- Exercise requirements:
As the answer, give a copy of each line below that includes the word "with".

- Data excerpts:
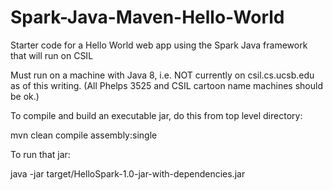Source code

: # Spark-Java-Maven-Hello-World


Starter code for a Hello World web app using the Spark Java framework
that will run on CSIL

Must run on a machine with Java 8, i.e. NOT currently on csil.cs.ucsb.edu
as of this writing.  (All Phelps 3525 and CSIL cartoon name machines
should be ok.)

To compile and build an executable jar, do this from top level directory:

  mvn clean compile assembly:single

To run that jar:

  java -jar target/HelloSpark-1.0-jar-with-dependencies.jar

- The answer:
Must run on a machine with Java 8, i.e. NOT currently on csil.cs.ucsb.edu
  java -jar target/HelloSpark-1.0-jar-with-dependencies.jar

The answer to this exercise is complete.